# [WHAT IS REQUIRED]
Examine each line in the records below for the word "basic". Report how many lines contain it, and nothing else.

[Stored data]
%%
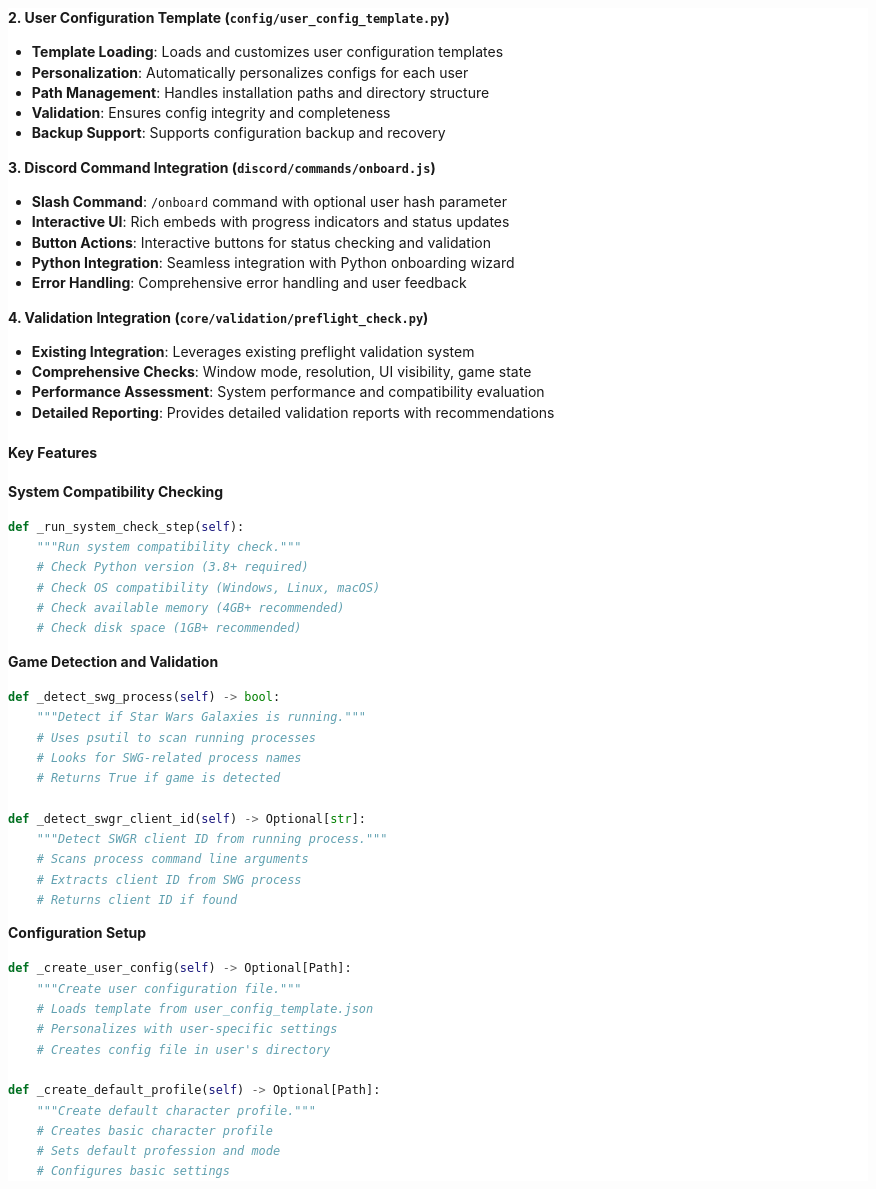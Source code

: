**2. User Configuration Template (`config/user_config_template.py`)**
- **Template Loading**: Loads and customizes user configuration templates
- **Personalization**: Automatically personalizes configs for each user
- **Path Management**: Handles installation paths and directory structure
- **Validation**: Ensures config integrity and completeness
- **Backup Support**: Supports configuration backup and recovery

**3. Discord Command Integration (`discord/commands/onboard.js`)**
- **Slash Command**: `/onboard` command with optional user hash parameter
- **Interactive UI**: Rich embeds with progress indicators and status updates
- **Button Actions**: Interactive buttons for status checking and validation
- **Python Integration**: Seamless integration with Python onboarding wizard
- **Error Handling**: Comprehensive error handling and user feedback

**4. Validation Integration (`core/validation/preflight_check.py`)**
- **Existing Integration**: Leverages existing preflight validation system
- **Comprehensive Checks**: Window mode, resolution, UI visibility, game state
- **Performance Assessment**: System performance and compatibility evaluation
- **Detailed Reporting**: Provides detailed validation reports with recommendations

#### Key Features

**System Compatibility Checking**
```python
def _run_system_check_step(self):
    """Run system compatibility check."""
    # Check Python version (3.8+ required)
    # Check OS compatibility (Windows, Linux, macOS)
    # Check available memory (4GB+ recommended)
    # Check disk space (1GB+ recommended)
```

**Game Detection and Validation**
```python
def _detect_swg_process(self) -> bool:
    """Detect if Star Wars Galaxies is running."""
    # Uses psutil to scan running processes
    # Looks for SWG-related process names
    # Returns True if game is detected

def _detect_swgr_client_id(self) -> Optional[str]:
    """Detect SWGR client ID from running process."""
    # Scans process command line arguments
    # Extracts client ID from SWG process
    # Returns client ID if found
```

**Configuration Setup**
```python
def _create_user_config(self) -> Optional[Path]:
    """Create user configuration file."""
    # Loads template from user_config_template.json
    # Personalizes with user-specific settings
    # Creates config file in user's directory

def _create_default_profile(self) -> Optional[Path]:
    """Create default character profile."""
    # Creates basic character profile
    # Sets default profession and mode
    # Configures basic settings
```
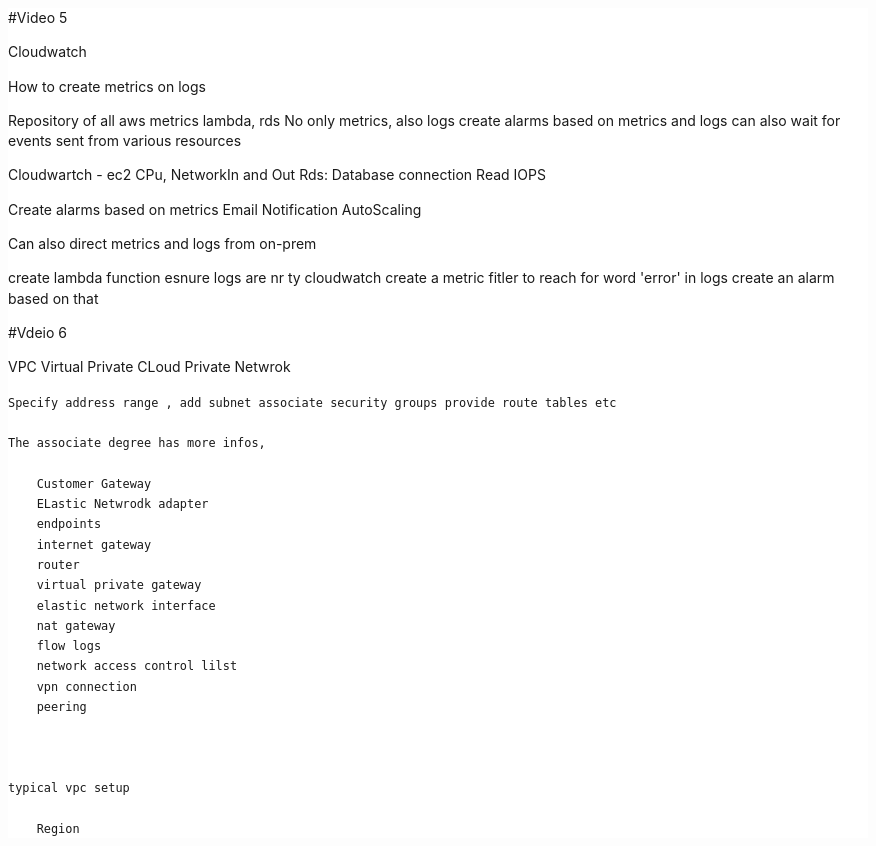 #Video 5


Cloudwatch

How to create metrics on logs

Repository of all aws metrics
	lambda, rds
No only metrics, also logs
create alarms based on metrics and logs
can also wait for  events sent from various resources

Cloudwartch - ec2
	CPu, NetworkIn and Out
	Rds:
		Database connection
		Read IOPS

Create alarms based on metrics
	Email Notification
	AutoScaling

Can also direct metrics and logs from on-prem

create lambda function
	esnure logs are nr ty cloudwatch
	create a metric fitler to reach for word 'error' in logs
	create an alarm based on that


#Vdeio 6

VPC
	Virtual Private CLoud
	Private Netwrok

	Specify address range , add subnet associate security groups provide route tables etc

	The associate degree has more infos,

		Customer Gateway
		ELastic Netwrodk adapter
		endpoints
		internet gateway
		router
		virtual private gateway
		elastic network interface
		nat gateway
		flow logs
		network access control lilst
		vpn connection
		peering



	typical vpc setup

		Region
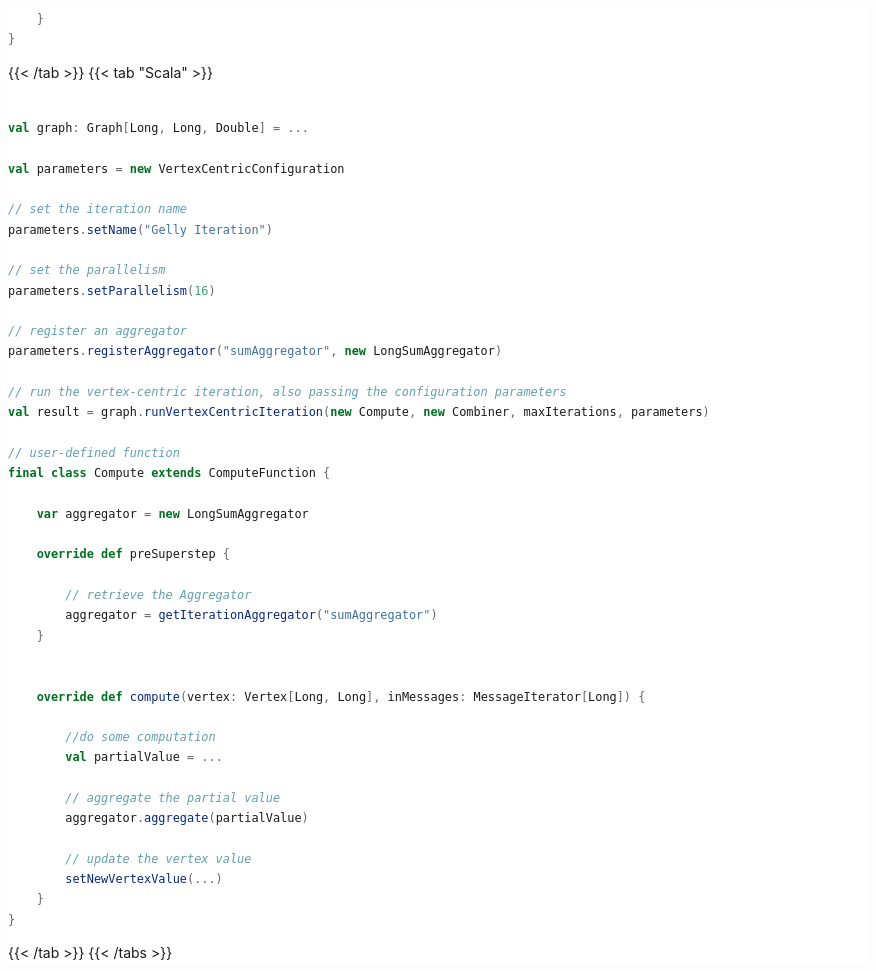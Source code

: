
 ```java
    }
}

```
{{< /tab >}}
{{< tab "Scala" >}}
```scala

val graph: Graph[Long, Long, Double] = ...

val parameters = new VertexCentricConfiguration

// set the iteration name
parameters.setName("Gelly Iteration")

// set the parallelism
parameters.setParallelism(16)

// register an aggregator
parameters.registerAggregator("sumAggregator", new LongSumAggregator)

// run the vertex-centric iteration, also passing the configuration parameters
val result = graph.runVertexCentricIteration(new Compute, new Combiner, maxIterations, parameters)

// user-defined function
final class Compute extends ComputeFunction {

    var aggregator = new LongSumAggregator

    override def preSuperstep {

        // retrieve the Aggregator
        aggregator = getIterationAggregator("sumAggregator")
    }


    override def compute(vertex: Vertex[Long, Long], inMessages: MessageIterator[Long]) {

        //do some computation
        val partialValue = ...

        // aggregate the partial value
        aggregator.aggregate(partialValue)

        // update the vertex value
        setNewVertexValue(...)
    }
}

```
{{< /tab >}}
{{< /tabs >}}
%%
# [TASK RESPONSE]
2